Posted by BrianG (HouTx) on February 27, 2002 at 09:40:28:

I have no experience in NJ as I am in TX, but this is my understanding of how the sheriff sales work in Texas. Somebody PLEASE correct me if I am wrong!

The auction you describe is a judical judgement auction. It Texas, the judgement is a lower priority lien. Yhus when you buy the judgement, all liens in place before the judgement date are still in place and NOT wiped away. You will, however, own the property, but it is still “subject to” all the previous liens. In Texas, I do not think you need to foreclose to get the property after buying the judgement.

The only way I see of making money off these sales is when the total values of all liens and other costs is less then the value of the property (ie: ARV - liens - judgement cost - back taxes - repairs - profit > 0).

I am also curious if the “due on sale” clause will be triggered? I feel it would be, however.

Disclaimer: I am not a lawyer nor do I play on on TV. Consult your own lawyer for specifics in your state.

Questions about a Sheriff Sale … - Posted by IB (NJ)

Posted by IB (NJ) on February 26, 2002 at 15:43:02:

that I attended:

A property goes up for auction at a sheriff sale. The woman (auctioneer) announces that the judgement by the plaintiff is $149,900. She also announces that bidder will be responsible for a $531,000 first mortgage (I later found out that it was a $1,000,000 piece of commercial property in one of the “better” neighborhoods) that’s attached to the property. She then starts the bid. A couple of bidders, possibly ignorant of the process, started bidding against each other, for the property. In the middle of the bidding war, one of the seasoned guys (who was NOT participating in the bidding) yells out a question to the auctioneer “YOU SAID THAT THE BIDDER IS RESPONSIBLE FOR THE $531,000 FIRST MORTGAGE, RIGHT?”. The woman confirms “yes”. But by that time one of the bidders had just submitted a $170k bid and won soon afterwards. Afterwards, the seasoned guys and his team seemed to be consoling the guy who won the bid outside as I heard them (faintly) explain to the guy that he wouldn’t have to pay the $531,000 for some reason or another. Would someone explain this?

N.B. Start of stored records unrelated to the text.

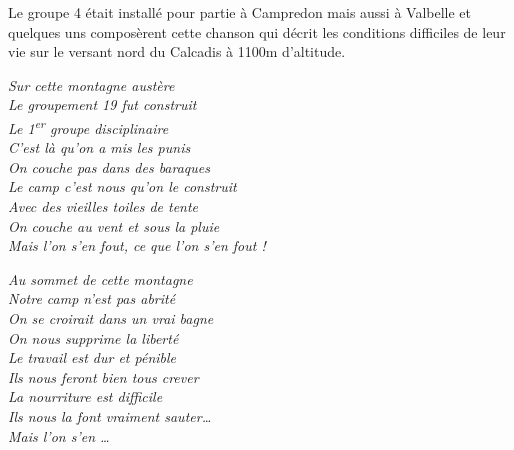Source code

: Le groupe 4 était installé pour partie à Campredon mais aussi à Valbelle et quelques
uns composèrent cette chanson qui décrit les conditions difficiles de leur vie sur le
versant nord du Calcadis à 1100m d’altitude.


\newpage


\begin{center}

\begin{minipage}{0.43\textwidth}
\itshape
Sur cette montagne austère\\
Le groupement 19 fut construit\\
Le 1\textsuperscript{er} groupe disciplinaire\\
C’est là qu’on a mis les punis\\
On couche pas dans des baraques\\
Le camp c’est nous qu’on le construit\\
Avec des vieilles toiles de tente\\
On couche au vent et sous la pluie\\
Mais l’on s’en fout, ce que l’on s’en fout !
\end{minipage}
\hfill
\begin{minipage}{0.43\textwidth}
\itshape
Au sommet de cette montagne\\
Notre camp n’est pas abrité\\
On se croirait dans un vrai bagne\\
On nous supprime la liberté\\
Le travail est dur et pénible\\
Ils nous feront bien tous crever\\
La nourriture est difficile\\
Ils nous la font vraiment sauter…\\
Mais l’on s’en …
\end{minipage}

\vspace{1em}


\end{center}
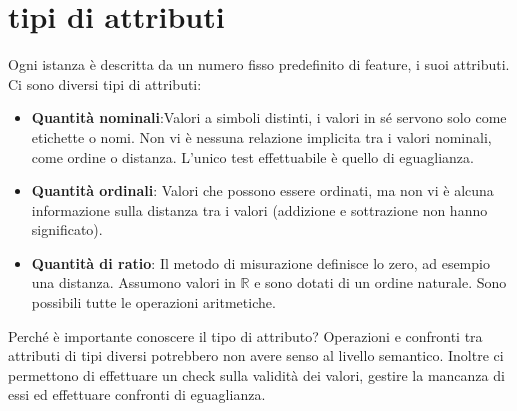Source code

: \section{tipi di attributi}
Ogni istanza è descritta da un numero fisso predefinito di feature, i suoi attributi.
Ci sono diversi tipi di attributi:
\begin{itemize}
	\item \textbf{Quantità nominali}:Valori a simboli distinti, i valori in sé servono solo come etichette o nomi.
		Non vi è nessuna relazione implicita tra i valori nominali, come ordine o distanza. L'unico test effettuabile è quello di eguaglianza.
	\item \textbf{Quantità ordinali}: Valori che possono essere ordinati, ma non vi è alcuna informazione sulla distanza tra i valori (addizione e sottrazione non hanno significato).
	\item \textbf{Quantità di ratio}: Il metodo di misurazione definisce lo zero, ad esempio una distanza. Assumono valori in $\mathbb{R}$ e sono dotati di un ordine naturale. Sono possibili tutte le operazioni aritmetiche.
\end{itemize}
Perché è importante conoscere il tipo di attributo? Operazioni e confronti tra attributi di tipi diversi potrebbero non avere senso al livello semantico. Inoltre ci permettono di effettuare un check sulla validità dei valori, gestire la mancanza di essi ed effettuare confronti di eguaglianza.
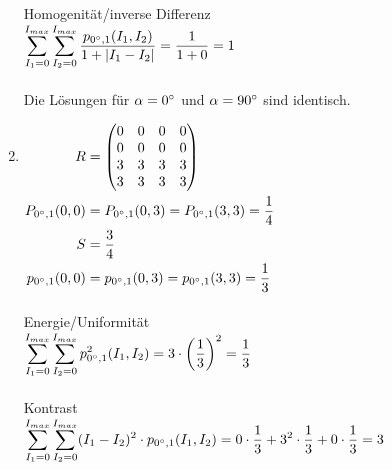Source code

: \begin{enumerate}[I]
	      Homogenität/inverse Differenz\\
	      $\begin{aligned}[t]
			      \sum_{I_1=0}^{I_{max}}\sum_{I_2=0}^{I_{max}}  \frac{p_{0\degree,1}(I_1,I_2)}{1 + |I_1-I_2|}
			      = \frac{1}{1 + 0} = 1 \\
		      \end{aligned}$\\\\

	      Die Lösungen für $\alpha = 0\degree$ und $\alpha = 90\degree$ sind identisch.
	\item $\begin{aligned}[t]
			      R                   & = \begin{pmatrix}
				                              0 & 0 & 0 & 0 \\
				                              0 & 0 & 0 & 0 \\
				                              3 & 3 & 3 & 3 \\
				                              3 & 3 & 3 & 3 \\
			                              \end{pmatrix} \\
			      P_{0\degree,1}(0,0) & =
			      P_{0\degree,1}(0,3)  =
			      P_{0\degree,1}(3,3)  = \frac{1}{4}     \\
			      S                   & = \frac{3}{4}    \\
			      p_{0\degree,1}(0,0) & =
			      p_{0\degree,1}(0,3)  =
			      p_{0\degree,1}(3,3)  = \frac{1}{3}     \\
		      \end{aligned}$\\\\

	      Energie/Uniformität\\
	      $\begin{aligned}[t]
			      \sum_{I_1=0}^{I_{max}}\sum_{I_2=0}^{I_{max}} p^2_{0\degree,1}(I_1,I_2)
			      = 3\cdot \left(\frac{1}{3}\right)^2 = \frac{1}{3} \\
		      \end{aligned}$\\\\

	      Kontrast\\
	      $\begin{aligned}[t]
			      \sum_{I_1=0}^{I_{max}}\sum_{I_2=0}^{I_{max}} (I_1-I_2)^2 \cdot p_{0\degree,1}(I_1,I_2)
			      =0 \cdot \frac{1}{3} + 3^2 \cdot \frac{1}{3} + 0 \cdot \frac{1}{3}  = 3 \\
		      \end{aligned}$\\\\


\end{enumerate}
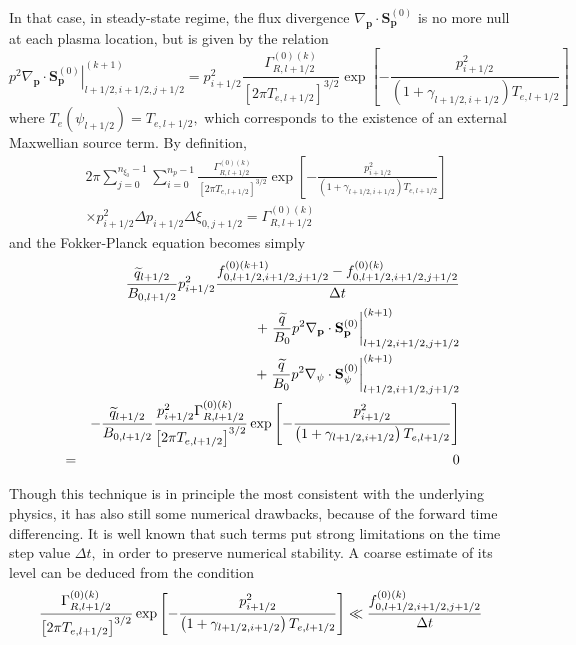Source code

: In that case, in steady-state regime, the flux divergence $\nabla _{\mathbf{p%
}}\cdot \mathbf{S}_{\mathbf{p}}^{\left( 0\right) }$ is no more null at each
plasma location, but is given by the relation
\begin{equation}
\left. p^{2}\nabla _{\mathbf{p}}\cdot \mathbf{S}_{\mathbf{p}}^{\left(
0\right) }\right| _{l+1/2,i+1/2,j+1/2}^{(k+1)}=p_{i+1/2}^{2}\frac{\Gamma
_{R,l+1/2}^{\left( 0\right) (k)}}{\left[ 2\pi T_{e,l+1/2}\right] ^{3/2}}\exp
\left[ -\frac{p_{i+1/2}^{2}}{\left( 1+\gamma _{l+1/2,i+1/2}\right)
T_{e,l+1/2}}\right]
\end{equation}
where $T_{e}\left( \psi _{l+1/2}\right) =T_{e,l+1/2},$ which corresponds to
the existence of an external Maxwellian source term. By definition,
\begin{align}
&2\pi \sum_{j=0}^{n_{\xi _{0}}-1}\sum_{i=0}^{n_{p}-1}\frac{\Gamma
_{R,l+1/2}^{\left( 0\right) (k)}}{\left[ 2\pi T_{e,l+1/2}\right]
^{3/2}}\exp \left[ -\frac{p_{i+1/2}^{2}}{\left( 1+\gamma
_{l+1/2,i+1/2}\right) T_{e,l+1/2}}\right]\nonumber\\&\times
p_{i+1/2}^{2}\Delta p_{i+1/2}\Delta \xi _{0,j+1/2}=\Gamma
_{R,l+1/2}^{\left( 0\right) (k)}
\end{align}
and the Fokker-Planck equation becomes simply
\begin{eqnarray}
&&\frac{\widetilde{q}_{l+1/2}}{B_{0,l+1/2}}p_{i+1/2}^{2}\frac{%
f_{0,l+1/2,i+1/2,j+1/2}^{\left( 0\right)
(k+1)}-f_{0,l+1/2,i+1/2,j+1/2}^{\left( 0\right) (k)}}{\Delta t}  \nonumber \\
&&+\left. \frac{\widetilde{q}}{B_{0}}p^{2}\nabla _{\mathbf{p}}\cdot \mathbf{S%
}_{\mathbf{p}}^{\left( 0\right) }\right| _{l+1/2,i+1/2,j+1/2}^{(k+1)}
\nonumber \\
&&+\left. \frac{\widetilde{q}}{B_{0}}p^{2}\nabla _{\psi }\cdot \mathbf{S}%
_{\psi }^{\left( 0\right) }\right| _{l+1/2,i+1/2,j+1/2}^{(k+1)}  \nonumber \\
&&-\frac{\widetilde{q}_{l+1/2}}{B_{0,l+1/2}}\frac{p_{i+1/2}^{2}\Gamma
_{R,l+1/2}^{\left( 0\right) (k)}}{\left[ 2\pi T_{e,l+1/2}\right] ^{3/2}}\exp
\left[ -\frac{p_{i+1/2}^{2}}{\left( 1+\gamma _{l+1/2,i+1/2}\right)
T_{e,l+1/2}}\right]   \nonumber \\
&=&0
\end{eqnarray}

Though this technique is in principle the most consistent with the
underlying physics, it has also still some numerical drawbacks, because of
the forward time differencing. It is well known that such terms put strong
limitations on the time step value $\Delta t,$ in order to preserve
numerical stability. A coarse estimate of its level can be deduced from the
condition
\begin{equation}
\frac{\Gamma _{R,l+1/2}^{\left( 0\right) (k)}}{\left[ 2\pi
T_{e,l+1/2}\right] ^{3/2}}\exp \left[ -\frac{p_{i+1/2}^{2}}{\left( 1+\gamma
_{l+1/2,i+1/2}\right) T_{e,l+1/2}}\right] \ll \frac{%
f_{0,l+1/2,i+1/2,j+1/2}^{\left( 0\right) (k)}}{\Delta t}
\end{equation}

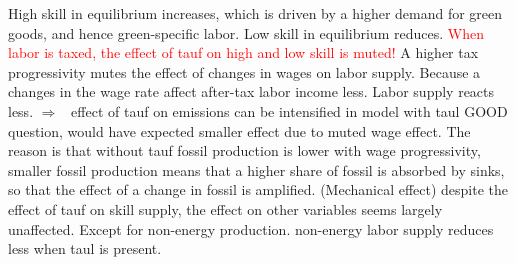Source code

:\documentclass[12pt]{article}
\newcommand{\ar}{$\Rightarrow$ \ }
\newcommand{\tr}[1]{\textcolor{red}{#1}}
\begin{document}
High skill in equilibrium increases, which is driven by a higher demand for green goods, and hence green-specific labor. Low skill in equilibrium reduces. \tr{When labor is taxed, the effect of tauf on high and low skill is muted!} A higher tax progressivity mutes the effect of changes in wages on labor supply. Because a changes in the wage rate affect after-tax labor income less. Labor supply reacts less. \ar effect of tauf on emissions can be intensified in model with taul GOOD question, would have expected smaller effect due to muted wage effect.   The reason is that without tauf fossil production is lower with wage progressivity, smaller fossil production means that a higher share of fossil is absorbed by sinks, so that the effect of a change in fossil is amplified. (Mechanical effect)
despite the effect of tauf on skill supply, the effect on other variables seems largely unaffected. Except for non-energy production. non-energy labor supply reduces less when taul is present. 
\end{document}

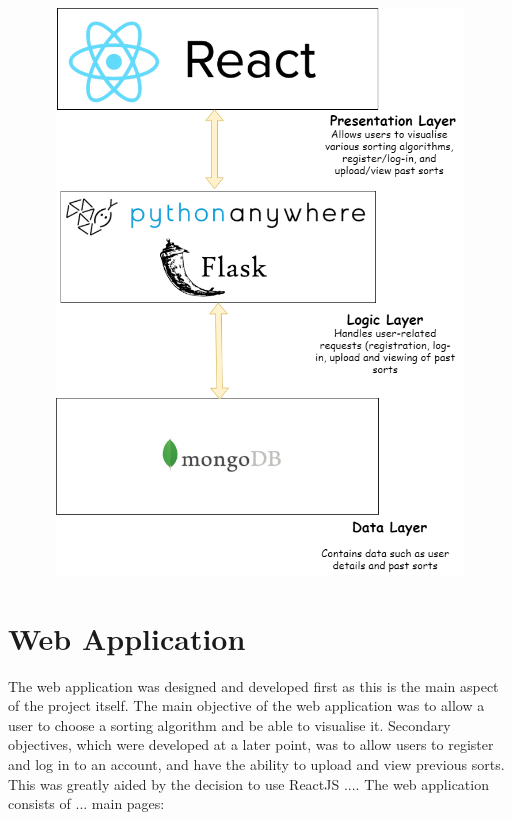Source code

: \begin{center}
    \includegraphics[width=15cm,height=15cm,keepaspectratio]{images/system_design}
\end{center}
\newpage

\section{Web Application}
The web application was designed and developed first as this is the main aspect of the project itself. The main objective of the web application was to allow a user to choose a sorting algorithm and be able to visualise it. Secondary objectives, which were developed at a later point, was to allow users to register and log in to an account, and have the ability to upload and view previous sorts. This was greatly aided by the decision to use ReactJS .... The web application consists of ... main pages: 

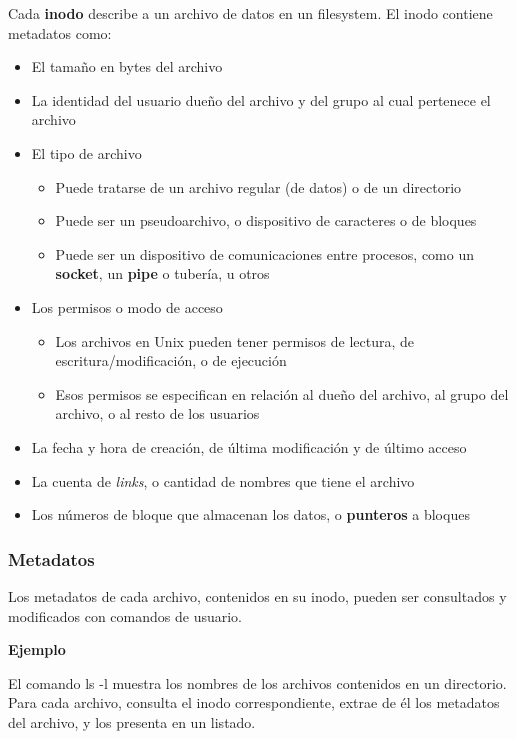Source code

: \documentclass[spanish,a4paper,]{article}
\providecommand{\tightlist}{%
  \setlength{\itemsep}{0pt}\setlength{\parskip}{0pt}}
\begin{document}
Cada \textbf{inodo} describe a un archivo de datos en un filesystem. El
inodo contiene metadatos como:

\begin{itemize}
\tightlist
\item
  El tamaño en bytes del archivo
\item
  La identidad del usuario dueño del archivo y del grupo al cual
  pertenece el archivo
\item
  El tipo de archivo

  \begin{itemize}
  \tightlist
  \item
    Puede tratarse de un archivo regular (de datos) o de un directorio
  \item
    Puede ser un pseudoarchivo, o dispositivo de caracteres o de bloques
  \item
    Puede ser un dispositivo de comunicaciones entre procesos, como un
    \textbf{socket}, un \textbf{pipe} o tubería, u otros
  \end{itemize}
\item
  Los permisos o modo de acceso

  \begin{itemize}
  \tightlist
  \item
    Los archivos en Unix pueden tener permisos de lectura, de
    escritura/modificación, o de ejecución
  \item
    Esos permisos se especifican en relación al dueño del archivo, al
    grupo del archivo, o al resto de los usuarios
  \end{itemize}
\item
  La fecha y hora de creación, de última modificación y de último acceso
\item
  La cuenta de \emph{links}, o cantidad de nombres que tiene el archivo
\item
  Los números de bloque que almacenan los datos, o \textbf{punteros} a
  bloques
\end{itemize}

\hypertarget{metadatos-1}{%
\subsubsection{Metadatos}\label{metadatos-1}}

Los metadatos de cada archivo, contenidos en su inodo, pueden ser
consultados y modificados con comandos de usuario.

\textbf{Ejemplo}

El comando ls -l muestra los nombres de los archivos contenidos en un
directorio. Para cada archivo, consulta el inodo correspondiente, extrae
de él los metadatos del archivo, y los presenta en un listado.
\end{document}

I was thinking that the successful bidder now owns the second mortgage but can’t really do anything with it unless the owners of the property (the defendant) start falling behind on the first mortgage. At that point, the holder of the second would still have to go to the auction (when the first starts foreclosure proceedings) and be ready to protect his position. Am I understanding this correctly?

What would be the pros and cons of him buying the second?